Jeirry sebenarnya berharap MK mengambil sikap tegas saja dengan menghapus ambang batas parlemen sepenuhnya.  "Sayangnya pencabutan ambang batas itu tidak disertai dengan ketegasan tentang berapa angka ambang batas yang pas," kata Jeirry kepada wartawan, Jumat (1/3/2024).

Baca Juga

Jeirry mengamati putusan MK justru malah terkesan punya kelemahan. Sebab MK masih menyerahkan penentuan ambang batas parlemen kepada pembentuk undang-undang yakni DPR RI dan pemerintah pusat. 

"Inilah kelemahan putusan MK ini. Tidak tuntas jadinya," ujat Jeirry. 

Jeirry menyayangkan MK malah masih memberikan kewenangan kepada DPR untuk mengatur ambang batas parlemen dalam perubahan UU Pemilu nantinya. Menurutnya, MK lebih baik mencabut ambang batas parlemen sepenuhnya. 

"Sebab bisa saja nanti DPR akan menentukan ambang batas parlemen itu tetap ada dan bisa juga angkanya dibuat 3,5 persen. Jika begitu maka, tetap saja akan menghalangi kedaulatan rakyat," ujar Jeirry. 

Jeirry juga menekankan sebaiknya ambang batas parlemen untuk DPR RI ditiadakan saja. Adapun soal penyederhanaan partai di parlemen menurutnya cukup dilakukan lewat pengetatan seleksi partai politik yang ikut pemilu.

"Sehingga jika partai sudah lolos sebagai peserta pemilu, maka sudah dianggap layak untuk masuk parlemen," ujar Jeirry. 

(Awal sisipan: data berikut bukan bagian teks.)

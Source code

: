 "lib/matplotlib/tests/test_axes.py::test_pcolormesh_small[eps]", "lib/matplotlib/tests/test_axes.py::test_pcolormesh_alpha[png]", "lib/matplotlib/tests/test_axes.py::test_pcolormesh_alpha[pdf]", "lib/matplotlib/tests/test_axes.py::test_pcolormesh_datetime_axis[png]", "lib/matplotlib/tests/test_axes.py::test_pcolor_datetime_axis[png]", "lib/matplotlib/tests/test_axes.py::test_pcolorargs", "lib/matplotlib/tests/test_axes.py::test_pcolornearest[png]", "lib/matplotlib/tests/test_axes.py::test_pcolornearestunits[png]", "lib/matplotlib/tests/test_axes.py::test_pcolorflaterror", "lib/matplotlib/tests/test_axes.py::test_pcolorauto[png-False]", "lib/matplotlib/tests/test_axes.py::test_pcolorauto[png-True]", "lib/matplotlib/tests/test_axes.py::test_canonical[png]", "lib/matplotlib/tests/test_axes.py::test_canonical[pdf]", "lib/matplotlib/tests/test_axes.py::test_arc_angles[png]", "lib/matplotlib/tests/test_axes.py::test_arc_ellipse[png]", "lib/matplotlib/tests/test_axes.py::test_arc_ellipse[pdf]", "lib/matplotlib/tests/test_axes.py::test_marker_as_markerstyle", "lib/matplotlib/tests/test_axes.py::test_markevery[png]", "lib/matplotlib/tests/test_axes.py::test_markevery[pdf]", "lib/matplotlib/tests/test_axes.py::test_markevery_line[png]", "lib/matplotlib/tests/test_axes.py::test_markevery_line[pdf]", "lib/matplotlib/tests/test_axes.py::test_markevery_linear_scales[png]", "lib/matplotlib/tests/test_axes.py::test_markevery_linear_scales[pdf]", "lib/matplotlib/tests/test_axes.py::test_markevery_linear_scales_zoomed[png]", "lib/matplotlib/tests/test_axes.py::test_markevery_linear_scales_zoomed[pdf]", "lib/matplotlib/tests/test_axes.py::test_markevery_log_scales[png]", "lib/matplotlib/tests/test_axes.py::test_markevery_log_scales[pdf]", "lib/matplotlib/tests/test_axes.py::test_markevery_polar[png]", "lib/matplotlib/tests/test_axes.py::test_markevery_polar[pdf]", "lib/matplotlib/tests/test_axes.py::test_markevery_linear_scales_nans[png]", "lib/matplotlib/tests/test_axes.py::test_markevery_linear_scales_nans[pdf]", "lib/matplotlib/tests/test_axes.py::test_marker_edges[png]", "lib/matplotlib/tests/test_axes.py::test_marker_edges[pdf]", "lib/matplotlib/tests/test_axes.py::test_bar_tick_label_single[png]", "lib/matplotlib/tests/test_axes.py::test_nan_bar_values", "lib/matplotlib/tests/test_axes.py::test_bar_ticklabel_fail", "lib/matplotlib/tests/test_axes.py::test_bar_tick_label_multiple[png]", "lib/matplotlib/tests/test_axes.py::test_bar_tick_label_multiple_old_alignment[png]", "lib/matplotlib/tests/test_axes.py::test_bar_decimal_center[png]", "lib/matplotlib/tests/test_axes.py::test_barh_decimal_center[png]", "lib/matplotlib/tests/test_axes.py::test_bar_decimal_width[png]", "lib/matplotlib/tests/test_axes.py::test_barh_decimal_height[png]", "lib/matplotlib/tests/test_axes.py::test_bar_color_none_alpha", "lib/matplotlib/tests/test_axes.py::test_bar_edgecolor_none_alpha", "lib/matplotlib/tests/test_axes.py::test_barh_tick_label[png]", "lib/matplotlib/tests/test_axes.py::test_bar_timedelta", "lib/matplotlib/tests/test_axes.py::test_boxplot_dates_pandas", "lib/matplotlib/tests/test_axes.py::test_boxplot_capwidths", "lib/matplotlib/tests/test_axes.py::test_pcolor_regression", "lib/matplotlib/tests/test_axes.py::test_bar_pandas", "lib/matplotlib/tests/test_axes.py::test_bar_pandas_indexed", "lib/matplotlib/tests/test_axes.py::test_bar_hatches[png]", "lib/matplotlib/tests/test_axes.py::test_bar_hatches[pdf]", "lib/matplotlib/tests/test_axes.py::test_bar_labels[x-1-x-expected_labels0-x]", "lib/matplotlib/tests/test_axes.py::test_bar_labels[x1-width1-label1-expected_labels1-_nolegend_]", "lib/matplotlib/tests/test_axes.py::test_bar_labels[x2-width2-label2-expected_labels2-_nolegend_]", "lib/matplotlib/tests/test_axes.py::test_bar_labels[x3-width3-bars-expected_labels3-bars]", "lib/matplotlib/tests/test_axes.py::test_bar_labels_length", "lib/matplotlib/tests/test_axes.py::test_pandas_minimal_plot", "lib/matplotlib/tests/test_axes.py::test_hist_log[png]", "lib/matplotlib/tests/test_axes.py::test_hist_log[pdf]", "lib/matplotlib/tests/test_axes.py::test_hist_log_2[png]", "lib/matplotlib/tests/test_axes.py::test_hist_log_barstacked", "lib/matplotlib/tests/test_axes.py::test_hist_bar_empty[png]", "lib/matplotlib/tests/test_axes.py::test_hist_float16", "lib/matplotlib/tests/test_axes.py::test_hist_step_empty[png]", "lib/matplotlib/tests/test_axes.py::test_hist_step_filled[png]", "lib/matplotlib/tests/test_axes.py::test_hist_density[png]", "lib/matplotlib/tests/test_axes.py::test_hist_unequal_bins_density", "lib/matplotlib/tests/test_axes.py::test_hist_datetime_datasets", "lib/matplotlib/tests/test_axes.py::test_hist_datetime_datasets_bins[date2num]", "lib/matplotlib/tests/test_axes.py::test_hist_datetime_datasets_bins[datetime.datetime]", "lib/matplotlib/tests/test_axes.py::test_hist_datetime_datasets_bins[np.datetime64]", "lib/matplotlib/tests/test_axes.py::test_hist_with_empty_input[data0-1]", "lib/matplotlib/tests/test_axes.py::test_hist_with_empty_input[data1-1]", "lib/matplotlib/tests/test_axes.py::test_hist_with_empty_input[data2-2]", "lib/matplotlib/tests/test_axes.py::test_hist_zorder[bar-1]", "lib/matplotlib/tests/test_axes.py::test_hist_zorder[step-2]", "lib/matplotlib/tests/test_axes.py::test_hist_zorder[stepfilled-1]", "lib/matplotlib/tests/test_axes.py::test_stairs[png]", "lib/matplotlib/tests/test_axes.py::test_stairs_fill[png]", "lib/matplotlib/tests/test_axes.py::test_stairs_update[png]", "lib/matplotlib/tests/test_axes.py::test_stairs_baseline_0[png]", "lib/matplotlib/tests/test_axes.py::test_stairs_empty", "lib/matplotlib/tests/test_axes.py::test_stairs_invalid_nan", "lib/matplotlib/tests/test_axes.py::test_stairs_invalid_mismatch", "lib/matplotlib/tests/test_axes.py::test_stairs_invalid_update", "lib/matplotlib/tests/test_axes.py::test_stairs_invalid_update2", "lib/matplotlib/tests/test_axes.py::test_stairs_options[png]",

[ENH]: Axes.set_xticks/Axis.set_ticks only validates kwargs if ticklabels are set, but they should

MK baru saja mengabulkan sebagian gugatan uji materi Perludem terkait ketentuan ambang batas parlemen sebesar 4 persen suara sah nasional yang diatur dalam Undang-undang Nomor 7 Tahun 2017 tentang Pemilu. Putusan perkara nomor 116/PUU-XXI/2023 itu dibacakan pada 29 Februari 2024.

MK memutuskan kebijakan baru mengenai ambang batas parlemen diterapkan di Pemilu berikutnya. Sebab terlebih dahulu akan ditentukan besarannya oleh pembentuk undang-undang. Dengan begitu, revisi ambang batas parlemen 4 persen ditargetkan tuntas sebelum penyelenggaraan Pemilu 2029. 

Dalam pertimbangan hukum, MK tidak menemukan dasar rasionalitas dalam penetapan besaran angka atau persentase paling sedikit 4 persen. Angka ambang batas parlemen tersebut juga berdampak terhadap konversi suara sah menjadi jumlah kursi DPR yang berkaitan dengan proporsionalitas hasil pemilu. 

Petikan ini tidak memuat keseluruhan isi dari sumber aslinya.